#### Collection entries
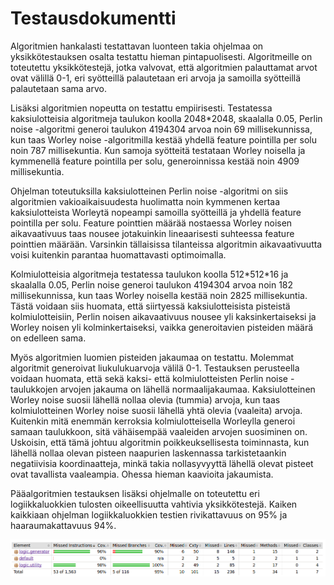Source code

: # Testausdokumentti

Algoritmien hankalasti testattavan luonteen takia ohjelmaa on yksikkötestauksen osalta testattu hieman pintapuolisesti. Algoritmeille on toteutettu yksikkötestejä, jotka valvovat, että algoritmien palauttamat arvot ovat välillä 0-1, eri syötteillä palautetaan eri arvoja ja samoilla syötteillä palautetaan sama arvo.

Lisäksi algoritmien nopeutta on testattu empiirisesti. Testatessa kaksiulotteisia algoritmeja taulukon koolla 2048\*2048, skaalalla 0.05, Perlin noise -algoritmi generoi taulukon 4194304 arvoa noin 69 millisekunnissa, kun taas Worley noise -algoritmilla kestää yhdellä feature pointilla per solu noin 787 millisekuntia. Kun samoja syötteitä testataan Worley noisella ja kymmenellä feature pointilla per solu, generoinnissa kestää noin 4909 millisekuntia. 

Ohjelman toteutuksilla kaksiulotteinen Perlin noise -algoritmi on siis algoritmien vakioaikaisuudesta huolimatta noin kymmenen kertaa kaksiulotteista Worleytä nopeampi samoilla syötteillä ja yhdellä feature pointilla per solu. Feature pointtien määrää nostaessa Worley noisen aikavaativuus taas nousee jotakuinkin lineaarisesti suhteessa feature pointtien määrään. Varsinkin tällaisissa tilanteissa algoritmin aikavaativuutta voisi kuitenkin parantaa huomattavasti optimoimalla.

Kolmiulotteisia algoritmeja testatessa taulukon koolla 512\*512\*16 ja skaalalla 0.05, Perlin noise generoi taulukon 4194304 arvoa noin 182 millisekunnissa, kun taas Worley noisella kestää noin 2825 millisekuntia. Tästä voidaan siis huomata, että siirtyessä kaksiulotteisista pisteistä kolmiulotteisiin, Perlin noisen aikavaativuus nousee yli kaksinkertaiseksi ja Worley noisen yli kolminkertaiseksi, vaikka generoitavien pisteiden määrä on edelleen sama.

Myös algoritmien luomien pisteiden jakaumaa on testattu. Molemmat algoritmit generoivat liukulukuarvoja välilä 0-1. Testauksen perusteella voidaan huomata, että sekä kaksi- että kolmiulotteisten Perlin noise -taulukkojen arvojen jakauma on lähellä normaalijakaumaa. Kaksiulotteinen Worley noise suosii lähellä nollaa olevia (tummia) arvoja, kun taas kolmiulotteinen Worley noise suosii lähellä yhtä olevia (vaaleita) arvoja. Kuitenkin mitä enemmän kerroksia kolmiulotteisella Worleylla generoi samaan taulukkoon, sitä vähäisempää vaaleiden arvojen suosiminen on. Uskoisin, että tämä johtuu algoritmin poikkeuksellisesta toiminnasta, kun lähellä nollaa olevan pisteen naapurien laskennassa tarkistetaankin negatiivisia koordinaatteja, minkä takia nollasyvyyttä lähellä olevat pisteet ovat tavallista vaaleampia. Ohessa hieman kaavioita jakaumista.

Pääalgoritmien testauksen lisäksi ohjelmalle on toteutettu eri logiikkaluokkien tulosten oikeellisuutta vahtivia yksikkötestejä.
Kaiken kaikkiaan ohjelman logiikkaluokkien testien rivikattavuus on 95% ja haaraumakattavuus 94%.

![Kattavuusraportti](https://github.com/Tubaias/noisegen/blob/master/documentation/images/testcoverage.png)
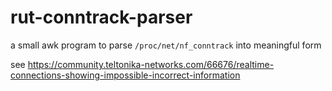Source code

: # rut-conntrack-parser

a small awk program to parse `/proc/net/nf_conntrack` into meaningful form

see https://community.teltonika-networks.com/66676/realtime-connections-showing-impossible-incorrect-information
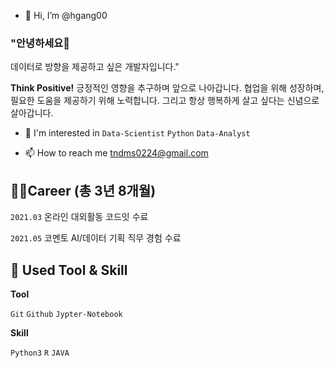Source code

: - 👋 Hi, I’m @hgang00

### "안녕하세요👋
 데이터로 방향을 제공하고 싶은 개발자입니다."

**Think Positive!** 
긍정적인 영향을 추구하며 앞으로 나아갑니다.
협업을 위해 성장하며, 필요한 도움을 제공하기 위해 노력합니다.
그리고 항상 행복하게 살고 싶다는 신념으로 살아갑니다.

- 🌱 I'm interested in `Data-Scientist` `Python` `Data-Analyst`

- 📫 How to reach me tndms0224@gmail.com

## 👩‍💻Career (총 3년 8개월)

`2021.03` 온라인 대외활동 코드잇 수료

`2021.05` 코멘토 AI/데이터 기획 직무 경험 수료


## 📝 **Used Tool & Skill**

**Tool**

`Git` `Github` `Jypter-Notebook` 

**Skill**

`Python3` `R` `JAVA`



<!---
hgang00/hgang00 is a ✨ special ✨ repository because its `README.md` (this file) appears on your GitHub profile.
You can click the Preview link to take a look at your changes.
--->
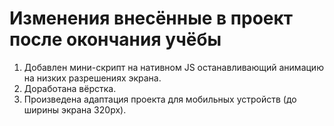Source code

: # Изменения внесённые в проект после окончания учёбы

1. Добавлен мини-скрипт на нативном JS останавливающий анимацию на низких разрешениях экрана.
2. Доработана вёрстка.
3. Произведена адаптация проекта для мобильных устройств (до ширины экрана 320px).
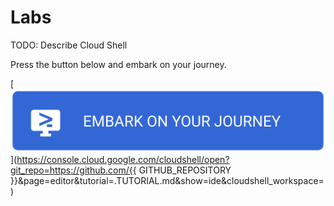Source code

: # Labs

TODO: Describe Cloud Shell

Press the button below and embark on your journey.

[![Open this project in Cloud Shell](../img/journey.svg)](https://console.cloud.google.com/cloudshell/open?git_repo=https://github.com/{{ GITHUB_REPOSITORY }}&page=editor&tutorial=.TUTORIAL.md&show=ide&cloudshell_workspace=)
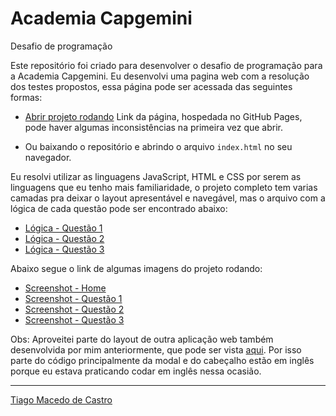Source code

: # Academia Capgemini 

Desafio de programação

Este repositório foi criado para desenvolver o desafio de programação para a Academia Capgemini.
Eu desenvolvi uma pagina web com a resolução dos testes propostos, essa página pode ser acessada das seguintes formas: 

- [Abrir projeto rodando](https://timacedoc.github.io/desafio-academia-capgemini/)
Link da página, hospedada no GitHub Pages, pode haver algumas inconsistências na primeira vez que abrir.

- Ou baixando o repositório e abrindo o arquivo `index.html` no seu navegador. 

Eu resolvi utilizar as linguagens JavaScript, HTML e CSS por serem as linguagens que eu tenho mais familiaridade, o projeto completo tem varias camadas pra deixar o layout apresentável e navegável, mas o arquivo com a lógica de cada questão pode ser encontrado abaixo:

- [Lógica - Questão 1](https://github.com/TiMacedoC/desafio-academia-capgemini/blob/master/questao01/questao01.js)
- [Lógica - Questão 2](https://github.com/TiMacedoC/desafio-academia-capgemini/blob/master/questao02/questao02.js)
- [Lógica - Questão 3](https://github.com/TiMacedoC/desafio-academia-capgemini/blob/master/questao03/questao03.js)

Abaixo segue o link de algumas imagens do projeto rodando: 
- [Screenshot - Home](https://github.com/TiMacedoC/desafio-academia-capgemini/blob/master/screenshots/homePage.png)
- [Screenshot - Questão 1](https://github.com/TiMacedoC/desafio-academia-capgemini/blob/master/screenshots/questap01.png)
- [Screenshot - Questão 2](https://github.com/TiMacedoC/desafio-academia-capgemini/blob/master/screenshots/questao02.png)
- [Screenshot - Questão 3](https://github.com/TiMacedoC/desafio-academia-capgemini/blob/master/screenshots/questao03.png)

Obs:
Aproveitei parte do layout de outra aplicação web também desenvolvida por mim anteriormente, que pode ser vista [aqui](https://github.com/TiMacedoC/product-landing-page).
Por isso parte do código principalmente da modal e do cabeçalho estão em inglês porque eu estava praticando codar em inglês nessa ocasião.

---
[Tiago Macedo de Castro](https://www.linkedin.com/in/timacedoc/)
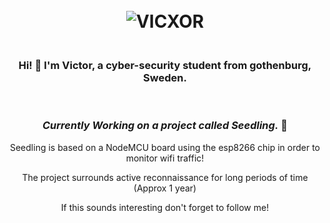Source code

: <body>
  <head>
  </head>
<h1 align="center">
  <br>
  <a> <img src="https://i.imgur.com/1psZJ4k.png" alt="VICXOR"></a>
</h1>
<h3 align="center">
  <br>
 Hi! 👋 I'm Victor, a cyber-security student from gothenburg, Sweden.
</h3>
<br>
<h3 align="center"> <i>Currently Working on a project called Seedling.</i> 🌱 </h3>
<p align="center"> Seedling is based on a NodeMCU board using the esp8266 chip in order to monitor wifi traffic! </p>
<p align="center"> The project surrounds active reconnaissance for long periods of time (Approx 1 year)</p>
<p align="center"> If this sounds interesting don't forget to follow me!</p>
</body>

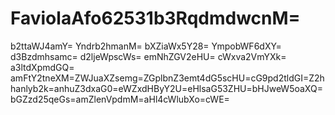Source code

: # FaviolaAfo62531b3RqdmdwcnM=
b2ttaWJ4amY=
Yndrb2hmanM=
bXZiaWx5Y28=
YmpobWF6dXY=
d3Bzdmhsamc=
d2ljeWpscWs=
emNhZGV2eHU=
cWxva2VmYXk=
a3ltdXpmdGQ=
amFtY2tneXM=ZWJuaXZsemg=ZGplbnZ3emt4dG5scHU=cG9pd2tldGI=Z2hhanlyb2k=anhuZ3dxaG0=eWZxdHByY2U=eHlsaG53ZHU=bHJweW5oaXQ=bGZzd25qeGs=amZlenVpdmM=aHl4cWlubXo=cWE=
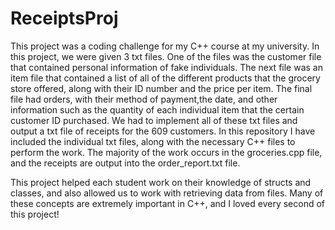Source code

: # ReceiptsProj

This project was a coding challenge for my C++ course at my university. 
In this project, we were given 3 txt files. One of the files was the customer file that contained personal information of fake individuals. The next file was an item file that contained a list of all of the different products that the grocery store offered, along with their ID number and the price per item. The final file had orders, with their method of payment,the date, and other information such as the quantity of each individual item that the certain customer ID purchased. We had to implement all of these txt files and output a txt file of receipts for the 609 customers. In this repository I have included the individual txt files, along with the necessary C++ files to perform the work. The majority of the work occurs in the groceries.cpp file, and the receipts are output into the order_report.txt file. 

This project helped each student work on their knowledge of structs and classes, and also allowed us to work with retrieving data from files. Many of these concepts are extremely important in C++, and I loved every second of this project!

#### Exercise instructions
Your answer should be the lines from the first record down to the line containing "Lisäksi algoritmien nopeutta", restated exactly, with no pictures.

#### Result of this exercise
Source code

: # Testausdokumentti

Algoritmien hankalasti testattavan luonteen takia ohjelmaa on yksikkötestauksen osalta testattu hieman pintapuolisesti. Algoritmeille on toteutettu yksikkötestejä, jotka valvovat, että algoritmien palauttamat arvot ovat välillä 0-1, eri syötteillä palautetaan eri arvoja ja samoilla syötteillä palautetaan sama arvo.

Lisäksi algoritmien nopeutta on testattu empiirisesti. Testatessa kaksiulotteisia algoritmeja taulukon koolla 2048\*2048, skaalalla 0.05, Perlin noise -algoritmi generoi taulukon 4194304 arvoa noin 69 millisekunnissa, kun taas Worley noise -algoritmilla kestää yhdellä feature pointilla per solu noin 787 millisekuntia. Kun samoja syötteitä testataan Worley noisella ja kymmenellä feature pointilla per solu, generoinnissa kestää noin 4909 millisekuntia. 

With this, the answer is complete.